Mit Knarre und Gitarre

Musik. Auch böse Menschen haben ihre Lieder: Auf der CD "Il Canto di Malavita" kann man hören, wie das Leben der kalabrischen Mafia so klingt.

Kultur | Carsten Fastner | aus FALTER 35/00 vom 30.08.2000

Im Grunde ihres Herzens sind Mafiosi todtraurige Menschen.

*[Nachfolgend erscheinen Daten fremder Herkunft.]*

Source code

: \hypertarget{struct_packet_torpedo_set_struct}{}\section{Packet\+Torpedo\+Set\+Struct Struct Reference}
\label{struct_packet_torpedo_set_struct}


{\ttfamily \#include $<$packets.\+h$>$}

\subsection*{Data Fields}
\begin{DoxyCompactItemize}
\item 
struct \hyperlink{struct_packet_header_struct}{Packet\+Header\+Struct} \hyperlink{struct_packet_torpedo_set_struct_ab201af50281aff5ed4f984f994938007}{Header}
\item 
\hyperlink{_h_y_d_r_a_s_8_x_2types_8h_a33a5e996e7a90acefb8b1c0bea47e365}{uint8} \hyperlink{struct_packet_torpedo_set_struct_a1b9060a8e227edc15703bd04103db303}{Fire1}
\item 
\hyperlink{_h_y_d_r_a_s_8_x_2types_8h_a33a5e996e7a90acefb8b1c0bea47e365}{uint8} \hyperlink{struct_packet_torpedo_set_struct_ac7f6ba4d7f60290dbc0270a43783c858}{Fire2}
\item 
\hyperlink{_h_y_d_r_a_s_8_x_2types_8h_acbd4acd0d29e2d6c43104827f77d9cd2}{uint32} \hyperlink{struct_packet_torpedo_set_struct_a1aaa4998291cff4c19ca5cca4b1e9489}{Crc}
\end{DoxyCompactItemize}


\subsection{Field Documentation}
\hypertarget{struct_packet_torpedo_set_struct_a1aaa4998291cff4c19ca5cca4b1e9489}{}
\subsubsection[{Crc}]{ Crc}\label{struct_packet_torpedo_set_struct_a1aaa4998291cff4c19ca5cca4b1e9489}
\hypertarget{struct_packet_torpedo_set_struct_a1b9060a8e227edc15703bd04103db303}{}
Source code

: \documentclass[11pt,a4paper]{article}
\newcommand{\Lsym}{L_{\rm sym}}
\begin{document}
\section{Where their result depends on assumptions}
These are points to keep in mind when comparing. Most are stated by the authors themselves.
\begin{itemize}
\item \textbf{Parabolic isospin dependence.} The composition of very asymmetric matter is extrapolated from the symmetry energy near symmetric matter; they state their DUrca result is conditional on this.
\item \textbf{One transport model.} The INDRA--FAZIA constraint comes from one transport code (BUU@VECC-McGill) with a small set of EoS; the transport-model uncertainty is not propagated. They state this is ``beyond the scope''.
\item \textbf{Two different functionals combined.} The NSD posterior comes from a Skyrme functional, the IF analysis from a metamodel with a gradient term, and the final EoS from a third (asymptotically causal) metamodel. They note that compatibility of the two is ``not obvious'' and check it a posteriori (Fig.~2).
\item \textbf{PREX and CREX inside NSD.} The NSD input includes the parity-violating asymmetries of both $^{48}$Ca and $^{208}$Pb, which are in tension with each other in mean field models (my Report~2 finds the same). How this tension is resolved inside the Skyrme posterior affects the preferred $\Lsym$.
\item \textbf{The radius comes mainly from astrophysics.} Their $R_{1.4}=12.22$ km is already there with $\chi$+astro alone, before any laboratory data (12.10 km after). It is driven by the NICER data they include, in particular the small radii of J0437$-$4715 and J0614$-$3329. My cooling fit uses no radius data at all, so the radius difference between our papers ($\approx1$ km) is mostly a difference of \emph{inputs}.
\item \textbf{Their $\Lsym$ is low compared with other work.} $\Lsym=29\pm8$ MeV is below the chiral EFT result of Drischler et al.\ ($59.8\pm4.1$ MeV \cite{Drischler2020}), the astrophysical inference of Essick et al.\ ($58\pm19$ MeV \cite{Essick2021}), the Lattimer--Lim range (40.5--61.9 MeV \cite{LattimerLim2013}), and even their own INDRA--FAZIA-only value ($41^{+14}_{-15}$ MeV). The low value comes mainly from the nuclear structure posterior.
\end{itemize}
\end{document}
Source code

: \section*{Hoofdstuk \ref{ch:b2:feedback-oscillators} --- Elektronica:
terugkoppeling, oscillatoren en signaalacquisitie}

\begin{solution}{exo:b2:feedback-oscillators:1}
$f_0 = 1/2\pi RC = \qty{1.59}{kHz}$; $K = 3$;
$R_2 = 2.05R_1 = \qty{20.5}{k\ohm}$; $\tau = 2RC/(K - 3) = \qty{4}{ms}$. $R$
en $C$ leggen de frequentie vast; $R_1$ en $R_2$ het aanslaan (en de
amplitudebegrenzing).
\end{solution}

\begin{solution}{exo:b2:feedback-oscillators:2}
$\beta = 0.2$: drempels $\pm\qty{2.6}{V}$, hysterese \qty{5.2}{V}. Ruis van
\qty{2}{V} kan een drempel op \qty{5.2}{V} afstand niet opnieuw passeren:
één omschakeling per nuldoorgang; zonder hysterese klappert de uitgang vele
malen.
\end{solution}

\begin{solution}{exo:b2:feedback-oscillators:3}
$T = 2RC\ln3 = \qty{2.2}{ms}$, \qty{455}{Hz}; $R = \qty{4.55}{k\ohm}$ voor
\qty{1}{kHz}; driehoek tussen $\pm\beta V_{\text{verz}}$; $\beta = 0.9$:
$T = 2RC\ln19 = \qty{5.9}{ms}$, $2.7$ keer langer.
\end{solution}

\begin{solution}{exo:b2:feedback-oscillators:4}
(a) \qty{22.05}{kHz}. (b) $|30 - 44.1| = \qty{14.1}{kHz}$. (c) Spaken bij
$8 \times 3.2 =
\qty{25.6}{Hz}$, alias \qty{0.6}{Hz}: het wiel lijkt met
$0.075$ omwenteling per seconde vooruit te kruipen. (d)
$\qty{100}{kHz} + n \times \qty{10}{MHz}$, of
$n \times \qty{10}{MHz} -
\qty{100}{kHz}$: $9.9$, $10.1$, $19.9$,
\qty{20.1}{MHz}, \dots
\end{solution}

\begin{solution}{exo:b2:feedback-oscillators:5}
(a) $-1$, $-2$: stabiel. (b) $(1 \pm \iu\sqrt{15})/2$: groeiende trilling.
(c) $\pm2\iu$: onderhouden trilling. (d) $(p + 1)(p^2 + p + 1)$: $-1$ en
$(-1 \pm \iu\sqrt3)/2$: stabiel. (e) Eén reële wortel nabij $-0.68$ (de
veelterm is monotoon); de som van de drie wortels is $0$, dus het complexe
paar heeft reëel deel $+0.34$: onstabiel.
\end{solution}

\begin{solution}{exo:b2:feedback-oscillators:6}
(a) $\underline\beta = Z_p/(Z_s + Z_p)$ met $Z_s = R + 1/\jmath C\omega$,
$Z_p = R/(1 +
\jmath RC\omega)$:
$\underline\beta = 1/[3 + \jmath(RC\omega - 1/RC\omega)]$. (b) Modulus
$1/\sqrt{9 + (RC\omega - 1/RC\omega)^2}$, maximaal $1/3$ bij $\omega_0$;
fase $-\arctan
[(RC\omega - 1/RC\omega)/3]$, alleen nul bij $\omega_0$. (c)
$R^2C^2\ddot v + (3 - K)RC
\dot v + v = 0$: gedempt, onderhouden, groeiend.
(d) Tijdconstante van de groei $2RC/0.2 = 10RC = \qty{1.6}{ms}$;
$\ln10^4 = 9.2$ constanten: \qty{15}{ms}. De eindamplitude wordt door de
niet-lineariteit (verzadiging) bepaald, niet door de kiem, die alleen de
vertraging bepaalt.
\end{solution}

Kein Wunder, schließlich gestaltet sich ihr ganzes Leben ziemlich lustfeindlich: Verschwiegenheit und Rache, Gefahr, Blut und Tod, Ehre, Ehre und Ehre - das sind die zentralen Begriffe der malavita, des Lebens in der süditalienischen Unterwelt, wo zwar die "ehrenwerten Gesetze" herrschen, aber eben nicht die gesetzlich anerkannten. Wenn von der Traurigkeit der Mafiosi hierzulande nicht viel bekannt ist, dann liegt das nicht zuletzt daran, dass ihnen bislang niemand zugehört hat, wenn sie singen.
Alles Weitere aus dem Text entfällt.